___ Dataset records

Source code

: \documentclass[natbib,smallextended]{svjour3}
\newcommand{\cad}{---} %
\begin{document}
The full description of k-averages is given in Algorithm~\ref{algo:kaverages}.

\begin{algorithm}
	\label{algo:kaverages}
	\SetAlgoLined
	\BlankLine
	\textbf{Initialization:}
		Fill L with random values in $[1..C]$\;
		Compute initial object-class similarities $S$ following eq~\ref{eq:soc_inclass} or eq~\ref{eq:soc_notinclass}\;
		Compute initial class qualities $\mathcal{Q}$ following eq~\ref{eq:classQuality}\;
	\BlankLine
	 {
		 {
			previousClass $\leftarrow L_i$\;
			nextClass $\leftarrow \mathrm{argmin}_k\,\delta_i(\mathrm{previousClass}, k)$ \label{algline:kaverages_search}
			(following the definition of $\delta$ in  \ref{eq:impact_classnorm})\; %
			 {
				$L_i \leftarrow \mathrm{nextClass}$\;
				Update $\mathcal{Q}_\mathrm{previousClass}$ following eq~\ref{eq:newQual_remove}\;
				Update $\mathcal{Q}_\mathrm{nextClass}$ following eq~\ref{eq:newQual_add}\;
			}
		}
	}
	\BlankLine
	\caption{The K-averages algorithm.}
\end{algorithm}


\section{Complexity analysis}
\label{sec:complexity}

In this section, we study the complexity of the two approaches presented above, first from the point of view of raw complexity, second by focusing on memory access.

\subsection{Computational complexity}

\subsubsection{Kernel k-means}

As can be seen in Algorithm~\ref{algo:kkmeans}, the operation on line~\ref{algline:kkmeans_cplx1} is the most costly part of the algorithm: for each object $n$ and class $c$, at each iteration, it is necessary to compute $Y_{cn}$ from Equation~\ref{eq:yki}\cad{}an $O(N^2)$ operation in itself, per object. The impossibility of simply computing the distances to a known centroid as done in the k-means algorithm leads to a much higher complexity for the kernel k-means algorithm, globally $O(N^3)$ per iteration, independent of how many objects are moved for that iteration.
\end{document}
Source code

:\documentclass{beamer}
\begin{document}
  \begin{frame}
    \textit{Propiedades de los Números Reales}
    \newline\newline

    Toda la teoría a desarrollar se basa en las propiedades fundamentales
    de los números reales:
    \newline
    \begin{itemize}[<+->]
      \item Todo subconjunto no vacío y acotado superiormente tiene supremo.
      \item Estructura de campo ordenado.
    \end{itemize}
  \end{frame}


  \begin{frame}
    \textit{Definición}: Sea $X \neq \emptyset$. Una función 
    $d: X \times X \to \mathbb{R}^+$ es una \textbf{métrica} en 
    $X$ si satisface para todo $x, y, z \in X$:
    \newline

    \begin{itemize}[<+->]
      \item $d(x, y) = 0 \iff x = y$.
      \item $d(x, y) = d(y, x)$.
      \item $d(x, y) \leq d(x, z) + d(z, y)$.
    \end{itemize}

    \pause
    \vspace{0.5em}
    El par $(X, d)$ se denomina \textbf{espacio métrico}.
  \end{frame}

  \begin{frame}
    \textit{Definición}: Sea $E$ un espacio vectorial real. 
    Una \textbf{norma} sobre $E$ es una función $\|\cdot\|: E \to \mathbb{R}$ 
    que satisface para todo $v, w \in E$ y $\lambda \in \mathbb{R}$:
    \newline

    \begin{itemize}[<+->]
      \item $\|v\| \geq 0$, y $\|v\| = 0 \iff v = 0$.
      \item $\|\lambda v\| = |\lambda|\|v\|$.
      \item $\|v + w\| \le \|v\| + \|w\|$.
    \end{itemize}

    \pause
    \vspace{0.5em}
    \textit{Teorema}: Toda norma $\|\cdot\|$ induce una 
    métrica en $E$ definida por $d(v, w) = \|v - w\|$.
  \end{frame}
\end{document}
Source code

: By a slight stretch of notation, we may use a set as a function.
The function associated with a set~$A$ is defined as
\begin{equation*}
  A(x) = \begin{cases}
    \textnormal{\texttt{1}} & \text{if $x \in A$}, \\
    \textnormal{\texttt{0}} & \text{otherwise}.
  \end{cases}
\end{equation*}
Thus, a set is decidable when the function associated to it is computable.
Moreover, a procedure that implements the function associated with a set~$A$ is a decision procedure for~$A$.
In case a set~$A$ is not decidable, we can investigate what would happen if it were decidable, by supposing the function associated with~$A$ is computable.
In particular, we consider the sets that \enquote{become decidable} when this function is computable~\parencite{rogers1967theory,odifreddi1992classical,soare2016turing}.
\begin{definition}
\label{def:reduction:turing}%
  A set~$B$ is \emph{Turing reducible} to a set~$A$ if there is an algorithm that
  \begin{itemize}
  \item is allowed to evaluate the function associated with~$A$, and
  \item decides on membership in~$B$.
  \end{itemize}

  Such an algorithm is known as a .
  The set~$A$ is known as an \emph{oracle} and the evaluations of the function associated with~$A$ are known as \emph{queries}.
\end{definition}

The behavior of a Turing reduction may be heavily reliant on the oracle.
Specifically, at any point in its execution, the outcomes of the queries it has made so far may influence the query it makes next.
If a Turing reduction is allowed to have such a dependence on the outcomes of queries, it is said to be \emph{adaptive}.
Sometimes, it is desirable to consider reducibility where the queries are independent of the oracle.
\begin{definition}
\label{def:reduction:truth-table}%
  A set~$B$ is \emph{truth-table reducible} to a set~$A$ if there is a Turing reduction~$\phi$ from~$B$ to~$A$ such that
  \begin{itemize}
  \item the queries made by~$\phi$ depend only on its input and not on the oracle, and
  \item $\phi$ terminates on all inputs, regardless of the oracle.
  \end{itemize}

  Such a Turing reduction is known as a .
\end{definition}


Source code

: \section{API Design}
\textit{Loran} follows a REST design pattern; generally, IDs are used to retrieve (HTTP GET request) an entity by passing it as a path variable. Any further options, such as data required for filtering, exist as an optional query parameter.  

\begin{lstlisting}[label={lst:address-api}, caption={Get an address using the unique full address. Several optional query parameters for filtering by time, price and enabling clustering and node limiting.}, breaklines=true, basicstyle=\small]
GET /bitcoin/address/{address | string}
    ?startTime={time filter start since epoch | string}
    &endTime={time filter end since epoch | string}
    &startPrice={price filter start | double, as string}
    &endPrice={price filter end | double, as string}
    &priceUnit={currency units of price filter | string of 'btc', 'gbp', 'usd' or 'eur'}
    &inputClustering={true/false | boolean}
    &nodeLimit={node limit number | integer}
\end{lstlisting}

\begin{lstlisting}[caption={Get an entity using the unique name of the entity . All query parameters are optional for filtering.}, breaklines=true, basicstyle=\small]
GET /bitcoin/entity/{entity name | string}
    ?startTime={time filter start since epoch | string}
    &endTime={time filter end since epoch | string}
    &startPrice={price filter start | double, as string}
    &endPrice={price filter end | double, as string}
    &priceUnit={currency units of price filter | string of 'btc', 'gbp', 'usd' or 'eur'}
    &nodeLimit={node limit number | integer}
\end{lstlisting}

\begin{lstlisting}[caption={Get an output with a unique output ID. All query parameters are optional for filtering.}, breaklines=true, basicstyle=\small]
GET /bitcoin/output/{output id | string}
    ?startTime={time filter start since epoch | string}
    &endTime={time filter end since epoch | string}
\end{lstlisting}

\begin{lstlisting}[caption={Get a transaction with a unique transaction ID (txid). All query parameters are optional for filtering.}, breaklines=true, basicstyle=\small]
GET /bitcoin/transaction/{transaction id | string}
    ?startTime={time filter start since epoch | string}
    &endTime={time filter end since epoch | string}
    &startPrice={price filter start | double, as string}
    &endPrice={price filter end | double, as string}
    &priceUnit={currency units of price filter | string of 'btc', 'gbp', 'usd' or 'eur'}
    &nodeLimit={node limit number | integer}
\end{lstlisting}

______

What is being asked:
Please copy each record shown above exactly.

Finished task:
Source code

: \documentclass[natbib,smallextended]{svjour3}
\newcommand{\cad}{---} %
\begin{document}
The full description of k-averages is given in Algorithm~\ref{algo:kaverages}.

\begin{algorithm}
	\label{algo:kaverages}
	\SetAlgoLined
	\BlankLine
	\textbf{Initialization:}
		Fill L with random values in $[1..C]$\;
		Compute initial object-class similarities $S$ following eq~\ref{eq:soc_inclass} or eq~\ref{eq:soc_notinclass}\;
		Compute initial class qualities $\mathcal{Q}$ following eq~\ref{eq:classQuality}\;
	\BlankLine
	 {
		 {
			previousClass $\leftarrow L_i$\;
			nextClass $\leftarrow \mathrm{argmin}_k\,\delta_i(\mathrm{previousClass}, k)$ \label{algline:kaverages_search}
			(following the definition of $\delta$ in  \ref{eq:impact_classnorm})\; %
			 {
				$L_i \leftarrow \mathrm{nextClass}$\;
				Update $\mathcal{Q}_\mathrm{previousClass}$ following eq~\ref{eq:newQual_remove}\;
				Update $\mathcal{Q}_\mathrm{nextClass}$ following eq~\ref{eq:newQual_add}\;
			}
		}
	}
	\BlankLine
	\caption{The K-averages algorithm.}
\end{algorithm}


\section{Complexity analysis}
\label{sec:complexity}

In this section, we study the complexity of the two approaches presented above, first from the point of view of raw complexity, second by focusing on memory access.

\subsection{Computational complexity}

\subsubsection{Kernel k-means}

As can be seen in Algorithm~\ref{algo:kkmeans}, the operation on line~\ref{algline:kkmeans_cplx1} is the most costly part of the algorithm: for each object $n$ and class $c$, at each iteration, it is necessary to compute $Y_{cn}$ from Equation~\ref{eq:yki}\cad{}an $O(N^2)$ operation in itself, per object. The impossibility of simply computing the distances to a known centroid as done in the k-means algorithm leads to a much higher complexity for the kernel k-means algorithm, globally $O(N^3)$ per iteration, independent of how many objects are moved for that iteration.
\end{document}
Source code

:\documentclass{beamer}
\begin{document}
  \begin{frame}
    \textit{Propiedades de los Números Reales}
    \newline\newline

    Toda la teoría a desarrollar se basa en las propiedades fundamentales
    de los números reales:
    \newline
    \begin{itemize}[<+->]
      \item Todo subconjunto no vacío y acotado superiormente tiene supremo.
      \item Estructura de campo ordenado.
    \end{itemize}
  \end{frame}


  \begin{frame}
    \textit{Definición}: Sea $X \neq \emptyset$. Una función 
    $d: X \times X \to \mathbb{R}^+$ es una \textbf{métrica} en 
    $X$ si satisface para todo $x, y, z \in X$:
    \newline

    \begin{itemize}[<+->]
      \item $d(x, y) = 0 \iff x = y$.
      \item $d(x, y) = d(y, x)$.
      \item $d(x, y) \leq d(x, z) + d(z, y)$.
    \end{itemize}

    \pause
    \vspace{0.5em}
    El par $(X, d)$ se denomina \textbf{espacio métrico}.
  \end{frame}

  \begin{frame}
    \textit{Definición}: Sea $E$ un espacio vectorial real. 
    Una \textbf{norma} sobre $E$ es una función $\|\cdot\|: E \to \mathbb{R}$ 
    que satisface para todo $v, w \in E$ y $\lambda \in \mathbb{R}$:
    \newline

    \begin{itemize}[<+->]
      \item $\|v\| \geq 0$, y $\|v\| = 0 \iff v = 0$.
      \item $\|\lambda v\| = |\lambda|\|v\|$.
      \item $\|v + w\| \le \|v\| + \|w\|$.
    \end{itemize}

    \pause
    \vspace{0.5em}
    \textit{Teorema}: Toda norma $\|\cdot\|$ induce una 
    métrica en $E$ definida por $d(v, w) = \|v - w\|$.
  \end{frame}
\end{document}
Source code

: By a slight stretch of notation, we may use a set as a function.
The function associated with a set~$A$ is defined as
\begin{equation*}
  A(x) = \begin{cases}
    \textnormal{\texttt{1}} & \text{if $x \in A$}, \\
    \textnormal{\texttt{0}} & \text{otherwise}.
  \end{cases}
\end{equation*}
Thus, a set is decidable when the function associated to it is computable.
Moreover, a procedure that implements the function associated with a set~$A$ is a decision procedure for~$A$.
In case a set~$A$ is not decidable, we can investigate what would happen if it were decidable, by supposing the function associated with~$A$ is computable.
In particular, we consider the sets that \enquote{become decidable} when this function is computable~\parencite{rogers1967theory,odifreddi1992classical,soare2016turing}.
\begin{definition}
\label{def:reduction:turing}%
  A set~$B$ is \emph{Turing reducible} to a set~$A$ if there is an algorithm that
  \begin{itemize}
  \item is allowed to evaluate the function associated with~$A$, and
  \item decides on membership in~$B$.
  \end{itemize}

  Such an algorithm is known as a .
  The set~$A$ is known as an \emph{oracle} and the evaluations of the function associated with~$A$ are known as \emph{queries}.
\end{definition}

The behavior of a Turing reduction may be heavily reliant on the oracle.
Specifically, at any point in its execution, the outcomes of the queries it has made so far may influence the query it makes next.
If a Turing reduction is allowed to have such a dependence on the outcomes of queries, it is said to be \emph{adaptive}.
Sometimes, it is desirable to consider reducibility where the queries are independent of the oracle.
\begin{definition}
\label{def:reduction:truth-table}%
  A set~$B$ is \emph{truth-table reducible} to a set~$A$ if there is a Turing reduction~$\phi$ from~$B$ to~$A$ such that
  \begin{itemize}
  \item the queries made by~$\phi$ depend only on its input and not on the oracle, and
  \item $\phi$ terminates on all inputs, regardless of the oracle.
  \end{itemize}

  Such a Turing reduction is known as a .
\end{definition}


Source code

: \section{API Design}
\textit{Loran} follows a REST design pattern; generally, IDs are used to retrieve (HTTP GET request) an entity by passing it as a path variable. Any further options, such as data required for filtering, exist as an optional query parameter.  

\begin{lstlisting}[label={lst:address-api}, caption={Get an address using the unique full address. Several optional query parameters for filtering by time, price and enabling clustering and node limiting.}, breaklines=true, basicstyle=\small]
GET /bitcoin/address/{address | string}
    ?startTime={time filter start since epoch | string}
    &endTime={time filter end since epoch | string}
    &startPrice={price filter start | double, as string}
    &endPrice={price filter end | double, as string}
    &priceUnit={currency units of price filter | string of 'btc', 'gbp', 'usd' or 'eur'}
    &inputClustering={true/false | boolean}
    &nodeLimit={node limit number | integer}
\end{lstlisting}

\begin{lstlisting}[caption={Get an entity using the unique name of the entity . All query parameters are optional for filtering.}, breaklines=true, basicstyle=\small]
GET /bitcoin/entity/{entity name | string}
    ?startTime={time filter start since epoch | string}
    &endTime={time filter end since epoch | string}
    &startPrice={price filter start | double, as string}
    &endPrice={price filter end | double, as string}
    &priceUnit={currency units of price filter | string of 'btc', 'gbp', 'usd' or 'eur'}
    &nodeLimit={node limit number | integer}
\end{lstlisting}

\begin{lstlisting}[caption={Get an output with a unique output ID. All query parameters are optional for filtering.}, breaklines=true, basicstyle=\small]
GET /bitcoin/output/{output id | string}
    ?startTime={time filter start since epoch | string}
    &endTime={time filter end since epoch | string}
\end{lstlisting}

\begin{lstlisting}[caption={Get a transaction with a unique transaction ID (txid). All query parameters are optional for filtering.}, breaklines=true, basicstyle=\small]
GET /bitcoin/transaction/{transaction id | string}
    ?startTime={time filter start since epoch | string}
    &endTime={time filter end since epoch | string}
    &startPrice={price filter start | double, as string}
    &endPrice={price filter end | double, as string}
    &priceUnit={currency units of price filter | string of 'btc', 'gbp', 'usd' or 'eur'}
    &nodeLimit={node limit number | integer}
\end{lstlisting}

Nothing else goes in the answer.